To start, an analyst will need to consider the data type being used. Most time series data will be numerical – in short, data with distinct values.
The dataset can be evaluated for seasonality with a decomposition, then inspect the data with the seasonality removed. A decomposition separates the seasonal data and random error from the main trend.
The next step is examining the stationarity in the time series data. Stationarity is a condition in which the mean variance and the autocorrelation in the data are treated as a constant value. This step excludes time as an influence on the data, as well as seasonality.
The statistical test for this condition is the Augmented Dickey Fuller (ADF) test, which reveals if a time series indicates a unit-root – a metric that confirms that the series is non-stationary.
The third step is to examine autocorrelation in the data. Autocorrelation means no correlation between residual error terms. In essence, it addresses how well the times series data can be incorporated into a model without introducing error.
To check the autocorrelation, you examine the autoregression (AR) and moving average (MA) in the data. Examining these allow the analysts to apply an Autoregressive Integrated Moving Average (ARIMA) protocol. This ultimately drives the decisions for using the time series data in a forecast, a regression, or an advanced machine learning model. Stationary and autocorrelation determines the appropriate method to handle the trend or seasonality within a forecast model.
Two results in autocorrelation can lead to a choice to selecting the most accurate result. To do this we use the metric Mean Absolute Percentage Error (MAPE), examining the naive mean square error to detect model accuracy. The model with the best MAPE when compared to the original dataset is one to use for a model.
Now let’s look at each step as R programming code. To explain each step can get a bit complex.
First, data needs to be in a type of object, a numeric vector. You can import data from an API or file and create a vector. R uses a specific object function for time series called ts() which converts that vector into a specific data frame – an object that holds the data fields. Parameters add detail associated with the time series data.
The next steps involve libraries. A library in R is a file containing a set of specialized statistical functions (A set of functions in a library are called packages).
Many R programming libraries combine different functions, and sometimes incorporate other libraries to handle data visualization or to provide sample data. So an analysis can consist of several library files to complete a statistical analysis.
To research a library, go the Comprehensive R Archive Network. This Wikipedia-like site lists packages in alphabetical order. Click on a package to reveals library details and a link to download. Each package has a reference manual, a pdf document that explains each function in a package. You can review the document to understand what function is installed within a package.
For conducting the ADF test, users can apply the tseries library, invoking the function adf(x) where x is a time series data frame.
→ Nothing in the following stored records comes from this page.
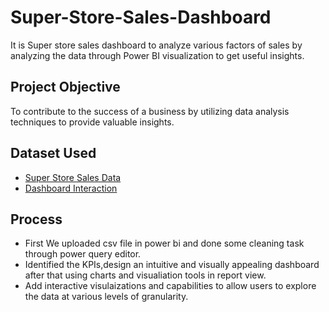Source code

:# Super-Store-Sales-Dashboard
It is Super store sales dashboard to analyze various factors of sales by analyzing the data through Power BI visualization to get useful insights.
## Project Objective
To contribute to the success of a business by utilizing data analysis techniques to provide valuable insights.
## Dataset Used
- <a href="https://github.com/yug0537/Super-Store-Sales-Dashboard/blob/main/SuperStore_Sales_Dataset.csv">Super Store Sales Data<a/>
- <a href="https://github.com/yug0537/Super-Store-Sales-Dashboard/blob/main/Super_StoreSales_Data.pbix">Dashboard Interaction<a/>
## Process
- First We uploaded csv file in power bi and done some cleaning task through power query editor.
- Identified the KPIs,design an intuitive and visually appealing dashboard after that using charts and visualiation tools in report view.
- Add interactive visulaizations and capabilities to allow users to explore the data at various levels of granularity.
It tests for the null that the time series has a unit root.
For the auto correlation, the Forecast package can be used to invoke the function acf(x) where x is the time series being examined under AR. The function pacf(x) looks at the time series under MA. The package contains a straight-forward application of ARIMA, as well as the acf, and pacf functions. R studio or Visual Studio can produce a pacf graph like this one for the user to view the function results.
Finally, the MLMetrics library can then be used to apply the MAPE test, using the original data set and the differentiated data sets as parameters.
After these steps, the time series has been statistically reviewed, with the results available for a regression analysis or a marketing model mix (I’ll explore these models more fully in an upcoming post). These steps are really helpful if the time series data is digital marketing related, such as the daily clicks on an ad, daily conversion rate, or daily reach of a post.
Overall time series data is not very complex, but understanding the statistics applied to it can start your team on a journey to appreciating advanced models such as regressions, marketing modeling mix, and deep learning model. That appreciation can keep your business in the race for better technology from data.